Records from a data source:

::::::::

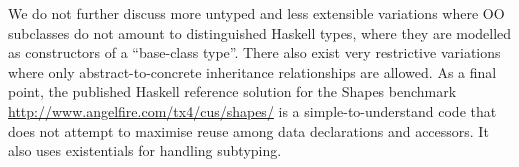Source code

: We do not further discuss more untyped and less extensible variations
where OO subclasses do not amount to distinguished Haskell types,
where they are modelled as constructors of a ``base-class
type''. There also exist very restrictive variations where only
abstract-to-concrete inheritance relationships are allowed. As a final
point, the published Haskell reference solution for the Shapes
benchmark
\url{http://www.angelfire.com/tx4/cus/shapes/} is a simple-to-understand
code that does not attempt to maximise reuse among data declarations
and accessors. It also uses existentials for handling subtyping.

::::::::

What to produce:
Return only those lines that run from the one containing "is a simple-to-understand" through the end of the entries, keeping each exactly as written.

Your response:
\url{http://www.angelfire.com/tx4/cus/shapes/} is a simple-to-understand
code that does not attempt to maximise reuse among data declarations
and accessors. It also uses existentials for handling subtyping.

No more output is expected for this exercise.